Copy exactly the last part of the entries, starting from the line with "Обработка исключительных ситуаций" and including the final line.
*** Data supplied ***
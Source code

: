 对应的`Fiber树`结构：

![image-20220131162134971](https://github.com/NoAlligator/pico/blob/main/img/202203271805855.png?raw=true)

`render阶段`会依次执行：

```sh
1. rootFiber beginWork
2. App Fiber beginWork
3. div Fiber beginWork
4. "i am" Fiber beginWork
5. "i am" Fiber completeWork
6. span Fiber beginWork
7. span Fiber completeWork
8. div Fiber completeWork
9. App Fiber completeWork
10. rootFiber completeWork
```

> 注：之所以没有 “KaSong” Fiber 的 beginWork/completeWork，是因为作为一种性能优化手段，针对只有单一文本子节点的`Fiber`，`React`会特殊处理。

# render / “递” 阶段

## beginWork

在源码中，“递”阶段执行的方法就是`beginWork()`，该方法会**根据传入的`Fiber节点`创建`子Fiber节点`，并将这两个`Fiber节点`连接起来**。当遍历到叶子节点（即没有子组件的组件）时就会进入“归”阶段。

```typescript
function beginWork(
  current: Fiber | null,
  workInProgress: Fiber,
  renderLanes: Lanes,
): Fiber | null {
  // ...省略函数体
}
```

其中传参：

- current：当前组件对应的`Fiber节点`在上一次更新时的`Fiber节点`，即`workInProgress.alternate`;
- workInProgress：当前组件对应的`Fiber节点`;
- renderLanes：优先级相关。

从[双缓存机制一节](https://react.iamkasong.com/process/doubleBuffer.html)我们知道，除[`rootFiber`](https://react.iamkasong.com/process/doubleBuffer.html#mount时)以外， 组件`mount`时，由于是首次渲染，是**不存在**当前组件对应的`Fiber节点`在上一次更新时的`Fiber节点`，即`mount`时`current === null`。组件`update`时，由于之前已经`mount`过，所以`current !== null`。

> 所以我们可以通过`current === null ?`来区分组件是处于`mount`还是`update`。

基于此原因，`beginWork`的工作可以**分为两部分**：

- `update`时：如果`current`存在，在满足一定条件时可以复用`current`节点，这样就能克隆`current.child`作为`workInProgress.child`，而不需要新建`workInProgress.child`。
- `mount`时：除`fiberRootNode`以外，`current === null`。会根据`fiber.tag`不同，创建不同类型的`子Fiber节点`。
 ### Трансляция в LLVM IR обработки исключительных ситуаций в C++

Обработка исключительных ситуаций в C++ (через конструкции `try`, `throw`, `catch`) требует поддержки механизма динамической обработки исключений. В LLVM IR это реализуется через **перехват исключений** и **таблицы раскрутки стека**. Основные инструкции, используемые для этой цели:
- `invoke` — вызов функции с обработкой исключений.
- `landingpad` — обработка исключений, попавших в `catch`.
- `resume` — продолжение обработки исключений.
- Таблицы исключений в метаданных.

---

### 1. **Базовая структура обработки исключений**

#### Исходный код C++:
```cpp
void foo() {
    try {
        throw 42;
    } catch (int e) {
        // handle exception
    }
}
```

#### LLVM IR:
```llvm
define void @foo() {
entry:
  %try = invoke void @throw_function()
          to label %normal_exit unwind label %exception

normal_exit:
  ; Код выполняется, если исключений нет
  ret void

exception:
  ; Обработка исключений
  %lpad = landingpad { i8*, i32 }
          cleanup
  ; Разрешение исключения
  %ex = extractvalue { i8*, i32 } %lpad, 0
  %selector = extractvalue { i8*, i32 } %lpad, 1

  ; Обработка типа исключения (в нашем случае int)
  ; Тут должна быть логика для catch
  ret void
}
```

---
*** End of Data supplied ***
**Solution to this problem**
Обработка исключительных ситуаций в C++ (через конструкции `try`, `throw`, `catch`) требует поддержки механизма динамической обработки исключений. В LLVM IR это реализуется через **перехват исключений** и **таблицы раскрутки стека**. Основные инструкции, используемые для этой цели:
- `invoke` — вызов функции с обработкой исключений.
- `landingpad` — обработка исключений, попавших в `catch`.
- `resume` — продолжение обработки исключений.
- Таблицы исключений в метаданных.

---

### 1. **Базовая структура обработки исключений**

#### Исходный код C++:
```cpp
void foo() {
    try {
        throw 42;
    } catch (int e) {
        // handle exception
    }
}
```

#### LLVM IR:
```llvm
define void @foo() {
entry:
  %try = invoke void @throw_function()
          to label %normal_exit unwind label %exception

normal_exit:
  ; Код выполняется, если исключений нет
  ret void

exception:
  ; Обработка исключений
  %lpad = landingpad { i8*, i32 }
          cleanup
  ; Разрешение исключения
  %ex = extractvalue { i8*, i32 } %lpad, 0
  %selector = extractvalue { i8*, i32 } %lpad, 1

  ; Обработка типа исключения (в нашем случае int)
  ; Тут должна быть логика для catch
  ret void
}
```

---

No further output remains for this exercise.